Prana Shakti, Partnership, Pregnancy, Parenthood, Preparation, Power and Pranams.

My personal Path of Practice:
Prana Shakti
(the creative & pulsating life force within me), Partnership (a love story of two people who consciously choose one another every day), Pregnancy (Grace in my belly revealing herself through this growing baby boy who lives in my womb), Parenthood (The highest calling of them all), Purification (of all self-defining labels accumulated along the way) Preparation (for a new life, a new calling and for the birthing of all this woman has yet to become, experience, learn and know), Power (to fully stand in mine as a wife, mother and creative woman) Pranams (daily gratitude and humble thanks for my beautiful life and blessings along the way).

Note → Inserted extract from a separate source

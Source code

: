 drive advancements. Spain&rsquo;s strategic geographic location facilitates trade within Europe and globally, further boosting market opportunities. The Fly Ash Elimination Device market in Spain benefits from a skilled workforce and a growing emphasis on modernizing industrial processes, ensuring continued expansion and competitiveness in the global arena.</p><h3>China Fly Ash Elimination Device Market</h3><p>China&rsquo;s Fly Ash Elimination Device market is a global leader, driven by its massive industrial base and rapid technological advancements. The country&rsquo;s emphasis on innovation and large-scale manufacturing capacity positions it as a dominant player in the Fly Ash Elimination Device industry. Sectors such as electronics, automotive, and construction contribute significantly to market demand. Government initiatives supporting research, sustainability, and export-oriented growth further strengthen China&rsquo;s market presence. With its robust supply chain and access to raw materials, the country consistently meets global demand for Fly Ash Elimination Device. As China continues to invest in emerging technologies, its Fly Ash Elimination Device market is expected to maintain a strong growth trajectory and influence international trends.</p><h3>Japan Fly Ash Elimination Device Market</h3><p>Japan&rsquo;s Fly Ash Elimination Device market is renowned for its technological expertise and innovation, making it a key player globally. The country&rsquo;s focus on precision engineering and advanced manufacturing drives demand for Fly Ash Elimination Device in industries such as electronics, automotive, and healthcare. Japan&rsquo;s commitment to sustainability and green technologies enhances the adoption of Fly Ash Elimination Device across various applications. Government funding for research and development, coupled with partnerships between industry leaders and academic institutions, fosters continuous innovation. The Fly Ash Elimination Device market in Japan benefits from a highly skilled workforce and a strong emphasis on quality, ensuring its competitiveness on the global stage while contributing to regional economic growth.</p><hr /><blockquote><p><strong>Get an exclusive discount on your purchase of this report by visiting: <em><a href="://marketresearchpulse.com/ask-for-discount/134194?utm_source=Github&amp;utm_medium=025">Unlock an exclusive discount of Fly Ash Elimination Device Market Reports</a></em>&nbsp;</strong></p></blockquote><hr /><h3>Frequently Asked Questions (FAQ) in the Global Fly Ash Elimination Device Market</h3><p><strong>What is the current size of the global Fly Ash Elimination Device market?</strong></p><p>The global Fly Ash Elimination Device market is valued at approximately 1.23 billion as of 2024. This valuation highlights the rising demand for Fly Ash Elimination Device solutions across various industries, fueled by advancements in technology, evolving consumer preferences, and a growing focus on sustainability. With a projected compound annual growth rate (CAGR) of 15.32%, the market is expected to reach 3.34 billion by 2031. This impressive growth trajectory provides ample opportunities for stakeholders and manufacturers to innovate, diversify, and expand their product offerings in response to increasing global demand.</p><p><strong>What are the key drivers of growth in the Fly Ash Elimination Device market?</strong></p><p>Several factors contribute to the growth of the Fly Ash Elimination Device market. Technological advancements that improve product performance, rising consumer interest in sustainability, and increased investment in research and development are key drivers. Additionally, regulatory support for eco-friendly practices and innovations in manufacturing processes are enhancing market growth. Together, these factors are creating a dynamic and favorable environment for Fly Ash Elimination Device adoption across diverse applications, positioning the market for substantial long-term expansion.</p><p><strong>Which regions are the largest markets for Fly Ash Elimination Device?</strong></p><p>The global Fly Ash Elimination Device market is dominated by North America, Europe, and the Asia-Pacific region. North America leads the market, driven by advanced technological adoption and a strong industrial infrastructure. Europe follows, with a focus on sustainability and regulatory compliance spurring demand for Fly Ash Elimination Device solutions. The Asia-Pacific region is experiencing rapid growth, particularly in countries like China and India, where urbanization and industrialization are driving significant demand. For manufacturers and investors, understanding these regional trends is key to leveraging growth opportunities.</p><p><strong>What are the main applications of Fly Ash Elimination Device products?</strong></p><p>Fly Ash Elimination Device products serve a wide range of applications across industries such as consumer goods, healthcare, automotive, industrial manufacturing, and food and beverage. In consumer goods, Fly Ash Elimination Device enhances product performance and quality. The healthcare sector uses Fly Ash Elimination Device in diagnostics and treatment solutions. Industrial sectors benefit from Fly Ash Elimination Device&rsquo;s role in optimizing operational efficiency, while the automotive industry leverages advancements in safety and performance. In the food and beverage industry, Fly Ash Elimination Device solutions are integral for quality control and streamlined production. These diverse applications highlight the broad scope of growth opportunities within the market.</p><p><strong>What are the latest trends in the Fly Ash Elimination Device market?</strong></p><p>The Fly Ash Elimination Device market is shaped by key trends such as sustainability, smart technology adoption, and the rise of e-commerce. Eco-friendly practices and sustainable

Tuesday, November 23, 2010

On Forgiveness, Love, Family & Thanksgiving


As Thanksgiving approaches, I find myself feeling grateful for so many things in my life. In sharing personal stories of difficulty or pain turned triumph, my prayer is always one of intending to reach, inspire, encourage or empower someone reading these words. If putting myself out there making myself vulnerable to judgement or anything else means a payoff of someone's life taking a turn for the better, then it was worth it...every time. With that said, this is the miracle I'm most thankful for this Thanksgiving.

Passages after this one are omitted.